Your assignment: An exact copy of the lines from the start of the material below through the line containing "Anschließend wird die" is the required answer, and it includes no pictures.

Extracted information:
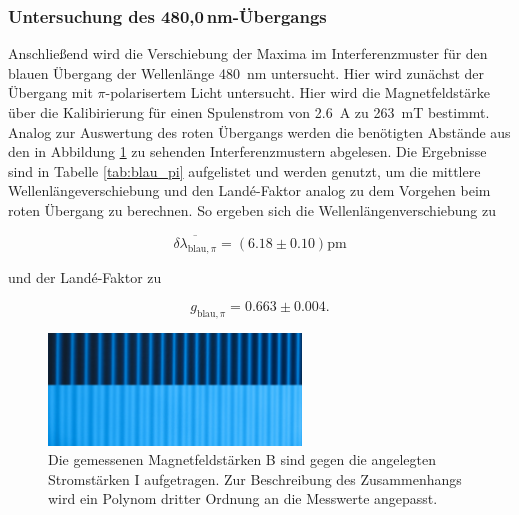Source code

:         \subsubsection*{Untersuchung des 480,0\,nm-Übergangs}
            Anschließend wird die Verschiebung der Maxima im Interferenzmuster für den blauen Übergang der Wellenlänge \SI{480}{\nano\metre} untersucht. Hier wird zunächst der Übergang mit $\pi$-polarisertem
            Licht untersucht. Hier wird die Magnetfeldstärke über die Kalibirierung für einen Spulenstrom von \SI{2.6}{\ampere} zu \SI{263}{\milli\tesla} bestimmt. Analog zur Auswertung des roten Übergangs 
            werden die benötigten Abstände aus den in Abbildung \ref{fig:blau_pi} zu sehenden Interferenzmustern abgelesen. Die Ergebnisse sind in 
            Tabelle \ref{tab:blau_pi} aufgelistet und werden genutzt, um die mittlere Wellenlängeverschiebung und den Landé-Faktor analog zu dem Vorgehen beim roten Übergang zu berechnen. So ergeben sich die
            Wellenlängenverschiebung zu

            \begin{equation*}
                \overline{\delta \lambda_{\text{blau}, \pi}} = \left(6.18 \pm 0.10\right)\si{\pico\metre}
            \end{equation*}

            und der Landé-Faktor zu

            \begin{equation*}
              g_{\text{blau}, \pi} = 0.663 \pm 0.004 .
            \end{equation*}

            \FloatBarrier

            \begin{figure}[h]
              \centering
              \includegraphics[width = 0.6\textwidth]{pictures/blau_pi.png}
              \caption{Die gemessenen Magnetfeldstärken B sind gegen die angelegten Stromstärken I aufgetragen. Zur Beschreibung des Zusammenhangs wird ein Polynom dritter Ordnung an die Messwerte angepasst.}
              \label{fig:blau_pi}
            \end{figure}
        
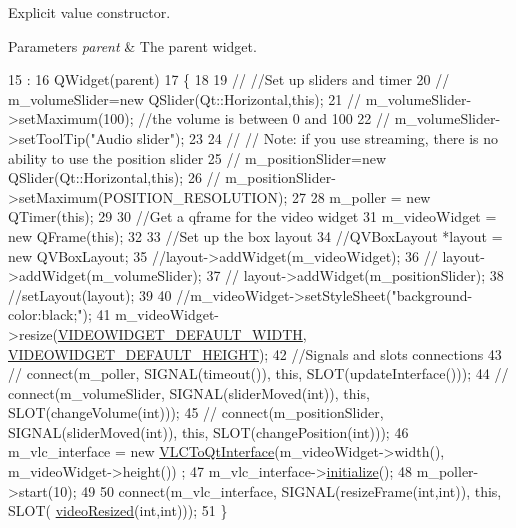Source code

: Explicit value constructor. 


\begin{DoxyParams}{Parameters}
{\em parent} & The parent widget. \\
\hline
\end{DoxyParams}

\begin{DoxyCode}
15                                               :
16     QWidget(parent)
17 \{
18 
19 \textcolor{comment}{//    //Set up sliders and timer}
20 \textcolor{comment}{//    m\_volumeSlider=new QSlider(Qt::Horizontal,this);}
21 \textcolor{comment}{//    m\_volumeSlider->setMaximum(100); //the volume is between 0 and 100}
22 \textcolor{comment}{//    m\_volumeSlider->setToolTip("Audio slider");}
23 
24 \textcolor{comment}{//    // Note: if you use streaming, there is no ability to use the position slider}
25 \textcolor{comment}{//    m\_positionSlider=new QSlider(Qt::Horizontal,this);}
26 \textcolor{comment}{//    m\_positionSlider->setMaximum(POSITION\_RESOLUTION);}
27 
28     m\_poller = \textcolor{keyword}{new} QTimer(\textcolor{keyword}{this});
29 
30     \textcolor{comment}{//Get a qframe for the video widget}
31     m\_videoWidget = \textcolor{keyword}{new} QFrame(\textcolor{keyword}{this});
32 
33     \textcolor{comment}{//Set up the box layout}
34     \textcolor{comment}{//QVBoxLayout *layout = new QVBoxLayout;}
35     \textcolor{comment}{//layout->addWidget(m\_videoWidget);}
36 \textcolor{comment}{//    layout->addWidget(m\_volumeSlider);}
37 \textcolor{comment}{//    layout->addWidget(m\_positionSlider);}
38     \textcolor{comment}{//setLayout(layout);}
39 
40     \textcolor{comment}{//m\_videoWidget->setStyleSheet("background-color:black;");}
41     m\_videoWidget->resize(\hyperlink{vlcvideowidget_8h_a2deec7650a0c6caf3c17a5ddf36d6460}{VIDEOWIDGET\_DEFAULT\_WIDTH}, 
      \hyperlink{vlcvideowidget_8h_afea1bcfd5eabc718d60a92aee2cd7f50}{VIDEOWIDGET\_DEFAULT\_HEIGHT});
42     \textcolor{comment}{//Signals and slots connections}
43 \textcolor{comment}{//    connect(m\_poller, SIGNAL(timeout()), this, SLOT(updateInterface()));}
44 \textcolor{comment}{//    connect(m\_volumeSlider, SIGNAL(sliderMoved(int)), this, SLOT(changeVolume(int)));}
45 \textcolor{comment}{//    connect(m\_positionSlider, SIGNAL(sliderMoved(int)), this, SLOT(changePosition(int)));}
46     m\_vlc\_interface = \textcolor{keyword}{new} \hyperlink{classVLCToQtInterface}{VLCToQtInterface}(m\_videoWidget->width(), m\_videoWidget->height())
      ;
47     m\_vlc\_interface->\hyperlink{classVLCToQtInterface_aaf25e1804b120924ad8b49e36e2bfa8c}{initialize}();
48     m\_poller->start(10);
49 
50     connect(m\_vlc\_interface, SIGNAL(resizeFrame(\textcolor{keywordtype}{int},\textcolor{keywordtype}{int})), \textcolor{keyword}{this}, SLOT(
      \hyperlink{classVLCVideoWidget_aff4501569b0e46b3641625c3c9bbd5c6}{videoResized}(\textcolor{keywordtype}{int},\textcolor{keywordtype}{int})));
51 \}
\end{DoxyCode}
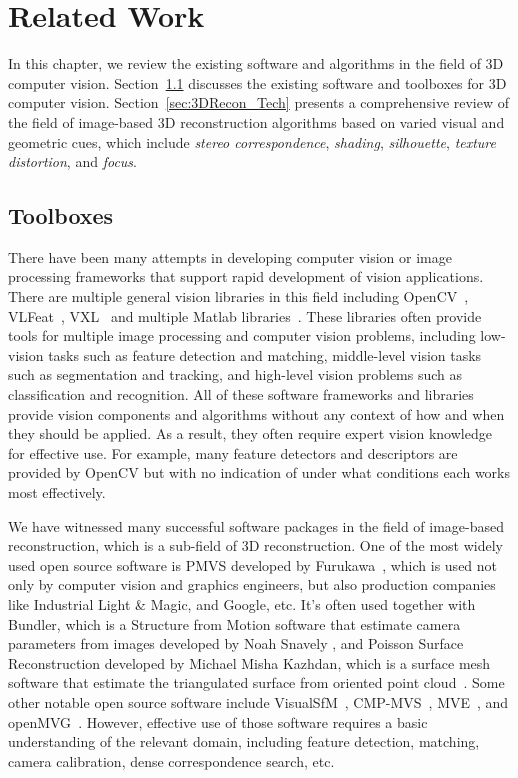 
\chapter{Related Work}
\label{ch:RelatedWork}
In this chapter, we review the existing software and algorithms in the field of 3D computer vision. Section~\ref{sec:Toolbox} discusses the existing software and toolboxes for 3D computer vision. Section~\ref{sec:3DRecon_Tech} presents a comprehensive review of the field of image-based 3D reconstruction algorithms based on varied visual and geometric cues, which include \textit{stereo correspondence}, \textit{shading}, \textit{silhouette}, \textit{texture distortion}, and \textit{focus}.

\section{Toolboxes}
\label{sec:Toolbox}
There have been many attempts in developing computer vision or image processing frameworks that support rapid development of vision applications. There are multiple general vision libraries in this field including OpenCV~\cite{bradski2008learning}, VLFeat~\cite{vedaldi08vlfeat}, VXL~\cite{vxl17} and multiple Matlab libraries~\cite{KovesiMATLABCode, MariottiniPr_RAM05}. These libraries often provide tools for multiple image processing and computer vision problems, including low-vision tasks such as feature detection and matching, middle-level vision tasks such as segmentation and tracking, and high-level vision problems such as classification and recognition. All of these software frameworks and libraries provide vision components and algorithms without any context of how and when they should be applied. As a result, they often require expert vision knowledge for effective use. For example, many feature detectors and descriptors are provided by OpenCV but with no indication of under what conditions each works most effectively.

We have witnessed many successful software packages in the field of image-based reconstruction, which is a sub-field of 3D reconstruction. One of the most widely used open source software is PMVS developed by Furukawa~\cite{furukawa2010accurate}, which is used not only by computer vision and graphics engineers, but also production companies like Industrial Light \& Magic, and Google, etc. It's often used together with Bundler, which is a Structure from Motion software that estimate camera parameters from images developed by Noah Snavely \cite{snavely2006photo}, and Poisson Surface Reconstruction developed by Michael Misha Kazhdan, which is a surface mesh software that estimate the triangulated surface from oriented point cloud~\cite{kazhdan2006poisson}. Some other notable open source software include VisualSfM~\cite{wu2011visualsfm}, CMP-MVS~\cite{Heller-etal-MVA-2015}, MVE~\cite{fuhrmann2014mve}, and openMVG~\cite{openMVG}. However, effective use of those software requires a basic understanding of the relevant domain, including feature detection, matching, camera calibration, dense correspondence search, etc.

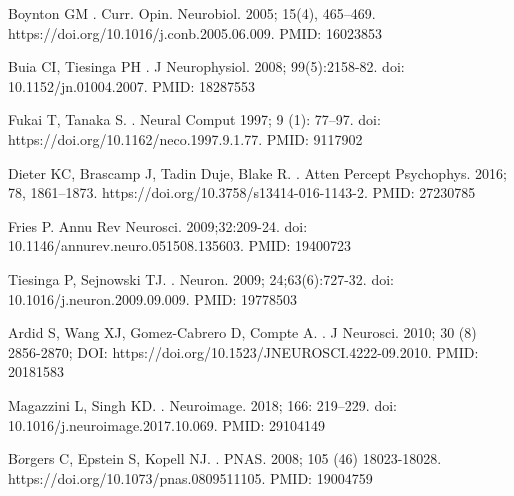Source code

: \documentclass[10pt,letterpaper]{article}
\begin{document}
\begin{thebibliography}{10}
Boynton GM
.
\newblock Curr. Opin. Neurobiol. 2005; 15(4), 465–469. https://doi.org/10.1016/j.conb.2005.06.009. PMID: 16023853

Buia CI, Tiesinga PH
.
\newblock J Neurophysiol. 2008; 99(5):2158-82. doi: 10.1152/jn.01004.2007. PMID: 18287553

Fukai T, Tanaka S.
.
\newblock Neural Comput 1997; 9 (1): 77–97. doi: https://doi.org/10.1162/neco.1997.9.1.77. PMID: 9117902

Dieter KC, Brascamp J, Tadin Duje, Blake R.
.
\newblock Atten Percept Psychophys. 2016; 78, 1861–1873. https://doi.org/10.3758/s13414-016-1143-2. PMID: 27230785


Fries P.
\newblock Annu Rev Neurosci. 2009;32:209-24. doi: 10.1146/annurev.neuro.051508.135603. PMID: 19400723


Tiesinga P, Sejnowski TJ.
.
\newblock Neuron. 2009; 24;63(6):727-32. doi: 10.1016/j.neuron.2009.09.009. PMID: 19778503


Ardid S, Wang XJ, Gomez-Cabrero D, Compte A.
.
\newblock J Neurosci. 2010; 30 (8) 2856-2870; DOI: https://doi.org/10.1523/JNEUROSCI.4222-09.2010. PMID: 20181583


Magazzini L, Singh KD.
.
\newblock Neuroimage. 2018; 166: 219–229. doi: 10.1016/j.neuroimage.2017.10.069. PMID: 29104149

B$\ddot{o}$rgers C, Epstein S, Kopell NJ.
.
\newblock PNAS. 2008; 105 (46) 18023-18028. https://doi.org/10.1073/pnas.0809511105. PMID: 19004759


\end{thebibliography}
\end{document}
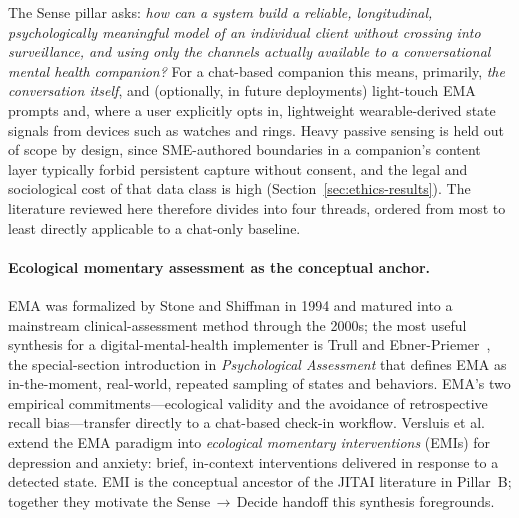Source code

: \documentclass[11pt,a4paper]{article}
\newcommand{\secref}[1]{Section~\ref{#1}}
\begin{document}
The Sense pillar asks: \emph{how can a system build a reliable,
longitudinal, psychologically meaningful model of an individual
client without crossing into surveillance, and using only the
channels actually available to a conversational mental health
companion?} For a chat-based companion this means, primarily,
\emph{the conversation itself}, and (optionally, in future
deployments) light-touch EMA prompts and, where a user explicitly
opts in, lightweight wearable-derived state signals from devices
such as watches and rings. Heavy passive sensing is held out of
scope by design, since SME-authored boundaries in a companion's
content layer typically forbid persistent capture without consent,
and the legal and sociological cost of that data class is high
(\secref{sec:ethics-results}). The literature reviewed here
therefore divides into four threads, ordered from most to least
directly applicable to a chat-only baseline.

\paragraph{Ecological momentary assessment as the conceptual anchor.}
EMA was formalized by Stone and Shiffman in 1994 and matured into a
mainstream clinical-assessment method through the 2000s; the most
useful synthesis for a digital-mental-health implementer is
Trull and Ebner-Priemer~\cite{Trull2009ESMEMA}, the special-section
introduction in \emph{Psychological Assessment} that defines EMA as
in-the-moment, real-world, repeated sampling of states and
behaviors. EMA's two empirical commitments---ecological validity
and the avoidance of retrospective recall bias---transfer directly
to a chat-based check-in workflow. Versluis et
al.~\cite{Versluis2016EMI} extend the EMA paradigm into
\emph{ecological momentary interventions} (EMIs) for depression and
anxiety: brief, in-context interventions delivered in response to a
detected state. EMI is the conceptual ancestor of the JITAI
literature in Pillar~B; together they motivate the
Sense$\,\to\,$Decide handoff this synthesis foregrounds.
\end{document}
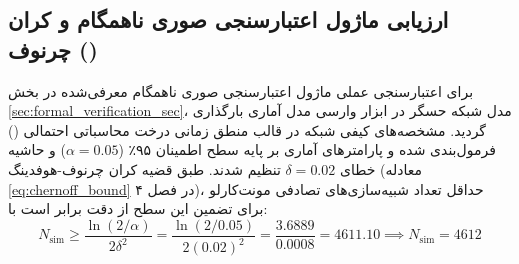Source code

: \documentclass[oneside,openany,phd]{TMU-Thesis}
\begin{document}
\begin{table}[htbp]
\centering
\caption{تحلیل تجربی حساسیت روند یادگیری عامل نسبت به تغییرات ضریب شکل‌دهی $\rho$}
\label{tab:rho_sensitivity}
\end{table}

\subsection{ارزیابی ماژول اعتبارسنجی صوری ناهمگام  و کران چرنوف ()}
\label{subsec:uppaal_smc_eval}

برای اعتبارسنجی عملی ماژول اعتبارسنجی صوری ناهمگام معرفی‌شده در بخش \ref{sec:formal_verification_sec}، مدل شبکه حسگر  در ابزار وارسی مدل آماری  بارگذاری گردید. مشخصه‌های کیفی شبکه در قالب منطق زمانی درخت محاسباتی احتمالی () فرمول‌بندی شده و پارامترهای آماری بر پایه سطح اطمینان ۹۵٪ ($\alpha = 0.05$) و حاشیه خطای $\delta = 0.02$ تنظیم شدند. طبق قضیه کران چرنوف-هوفدینگ (معادله \ref{eq:chernoff_bound} در فصل ۴)، حداقل تعداد شبیه‌سازی‌های تصادفی مونت‌کارلو برای تضمین این سطح از دقت برابر است با:
\begin{equation}
\label{eq:chernoff_eval_bound}
N_{\text{sim}} \ge \frac{\ln(2/\alpha)}{2\delta^2} = \frac{\ln(2/0.05)}{2(0.02)^2} = \frac{3.6889}{0.0008} = 4611.10 \implies N_{\text{sim}} = 4612
\end{equation}
\end{document}
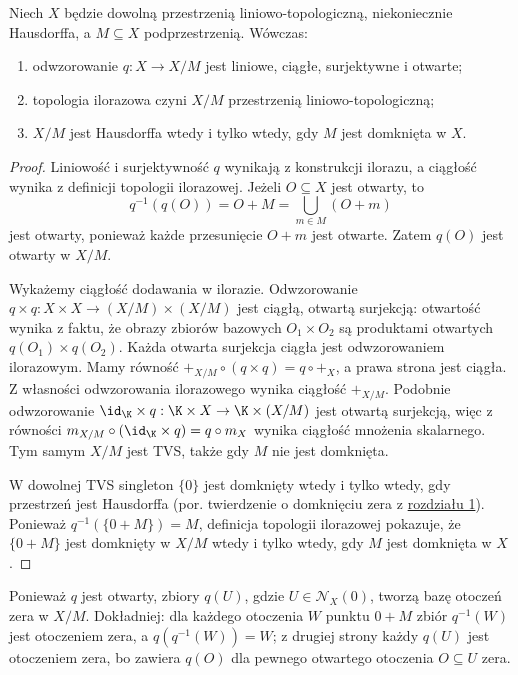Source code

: \begin{twierdzenie}\label{thm:quotient-tvs}
Niech $X$ będzie dowolną przestrzenią liniowo-topologiczną,
niekoniecznie Hausdorffa, a $M\subseteq X$ podprzestrzenią.
Wówczas:
\begin{enumerate}[label=\textup{(\roman*)}]
\item odwzorowanie $q:X\to X/M$ jest liniowe, ciągłe,
      surjektywne i otwarte;
\item topologia ilorazowa czyni $X/M$ przestrzenią
      liniowo-topologiczną;
\item $X/M$ jest Hausdorffa wtedy i tylko wtedy,
      gdy $M$ jest domknięta w $X$.
\end{enumerate}
\end{twierdzenie}
\begin{proof}
Liniowość i surjektywność $q$ wynikają z konstrukcji
ilorazu, a ciągłość wynika z definicji topologii ilorazowej.
Jeżeli $O\subseteq X$ jest otwarty, to
\[
 q^{-1}(q(O))=O+M=\bigcup_{m\in M}(O+m)
\]
jest otwarty, ponieważ każde przesunięcie $O+m$
jest otwarte. Zatem $q(O)$ jest otwarty w $X/M$.

Wykażemy ciągłość dodawania w ilorazie. Odwzorowanie
$q\times q:X\times X\to(X/M)\times(X/M)$ jest ciągłą,
otwartą surjekcją: otwartość wynika z faktu, że obrazy
zbiorów bazowych $O_1\times O_2$ są produktami
otwartych $q(O_1)\times q(O_2)$. Każda otwarta surjekcja
ciągła jest odwzorowaniem ilorazowym. Mamy równość
$+_{X/M}\circ(q\times q)=q\circ+_X$, a prawa strona
jest ciągła. Z własności odwzorowania ilorazowego wynika
ciągłość $+_{X/M}$. Podobnie odwzorowanie
$\id_\K\times q:\K\times X\to\K\times(X/M)$ jest
otwartą surjekcją, więc z równości
$m_{X/M}\circ(\id_\K\times q)=q\circ m_X$
wynika ciągłość mnożenia skalarnego. Tym samym $X/M$
jest TVS, także gdy $M$ nie jest domknięta.

W dowolnej TVS singleton $\{0\}$ jest domknięty
wtedy i tylko wtedy, gdy przestrzeń jest Hausdorffa
(por. twierdzenie o domknięciu zera z \hyperref[sec:tvs]{rozdziału 1}).
Ponieważ $q^{-1}(\{0+M\})=M$, definicja topologii
ilorazowej pokazuje, że $\{0+M\}$ jest domknięty
w $X/M$ wtedy i tylko wtedy, gdy $M$ jest domknięta w $X$.
\end{proof}

\begin{uwaga}\label{rem:q-neighborhood}
Ponieważ $q$ jest otwarty, zbiory $q(U)$, gdzie
$U\in\mathcal N_X(0)$, tworzą bazę otoczeń zera
w $X/M$. Dokładniej: dla każdego otoczenia $W$
punktu $0+M$ zbiór $q^{-1}(W)$ jest otoczeniem zera,
a $q(q^{-1}(W))=W$; z drugiej strony każdy $q(U)$
jest otoczeniem zera, bo zawiera $q(O)$ dla pewnego
otwartego otoczenia $O\subseteq U$ zera.
\end{uwaga}

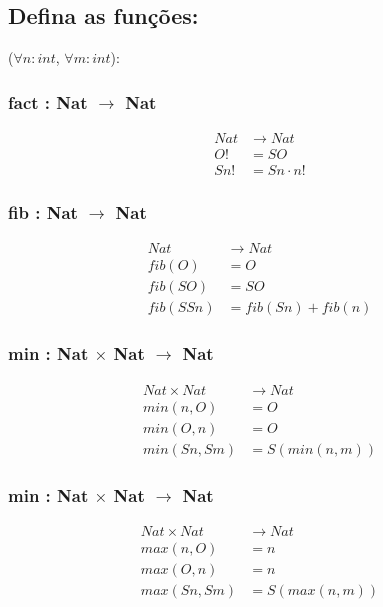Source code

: \documentclass[a4paper, 12pt]{article}
\begin{document}
\subsection*{Defina as funções:}
%
($\forall n:int$, $\forall m:int$):
%
\subsubsection*{fact : Nat $\to$ Nat}
%
\begin{align*}
    Nat &\to Nat\\
    O! &= SO\\
    Sn! &= Sn \cdot n!
\end{align*}
%
\subsubsection*{fib  : Nat $\to$ Nat}
%
\begin{align*}
    Nat &\to Nat\\
    fib(O) &= O\\
    fib(SO) &= SO\\
    fib(SSn) &= fib(Sn) + fib(n)
\end{align*}
%
\subsubsection*{min  : Nat $\times$ Nat $\to$ Nat}
%
\begin{align*}
    Nat \times Nat &\to Nat\\
    min(n, O) &= O\\
    min(O, n) &= O\\
    min(Sn, Sm) &= S(min(n, m))
\end{align*}
%
\subsubsection*{min  : Nat $\times$ Nat $\to$ Nat}
%
\begin{align*}
    Nat \times Nat &\to Nat\\
    max(n, O) &= n\\
    max(O, n) &= n\\
    max(Sn, Sm) &= S(max(n, m))
\end{align*}
%
\end{document}
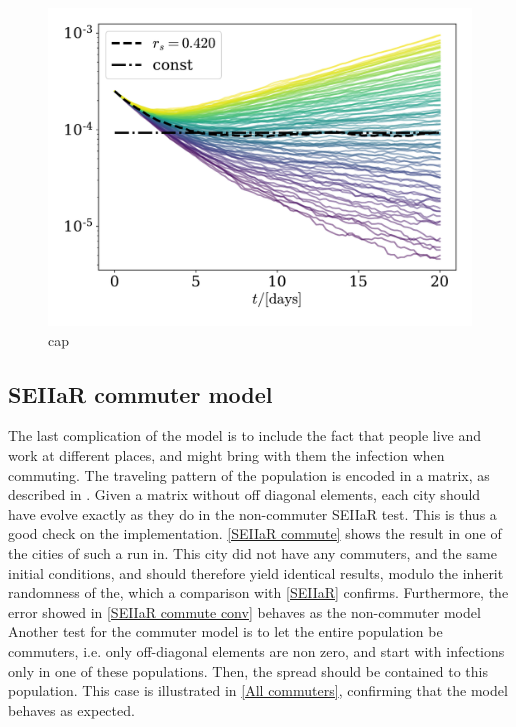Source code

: \documentclass{article}
\begin{document}
    \begin{figure}[H]
        \centering
        \includegraphics[width=.7\textwidth]{../plots/2C/isolation.pdf}
        \caption{cap}
        \label{isolation}
    \end{figure}


    \subsection*{SEIIaR commuter model}
    The last complication of the model is to include the fact that people live and work at different places, and might bring with them the infection when commuting. 
    The traveling pattern of the population is encoded in a matrix, as described in \cite{exam}.
    Given a matrix without off diagonal elements, each city should have evolve exactly as they do in the non-commuter SEIIaR test.
    This is thus a good check on the implementation.
    \autoref{SEIIaR commute} shows the result in one of the cities of such a run in.
    This city did not have any commuters, and the same initial conditions, and should therefore yield identical results, modulo the inherit randomness of the, which a comparison with \autoref{SEIIaR} confirms.
    Furthermore, the error showed in \autoref{SEIIaR commute conv} behaves as the non-commuter model
    Another test for the commuter model is to let the entire population be commuters, i.e. only off-diagonal elements are non zero, and start with infections only in one of these populations.
    Then, the spread should be contained to this population.
    This case is illustrated in \autoref{All commuters}, confirming that the model behaves as expected.
\end{document}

Answer to this exercise:
Source code

:         \subsubsection*{Untersuchung des 480,0\,nm-Übergangs}
            Anschließend wird die Verschiebung der Maxima im Interferenzmuster für den blauen Übergang der Wellenlänge \SI{480}{\nano\metre} untersucht. Hier wird zunächst der Übergang mit $\pi$-polarisertem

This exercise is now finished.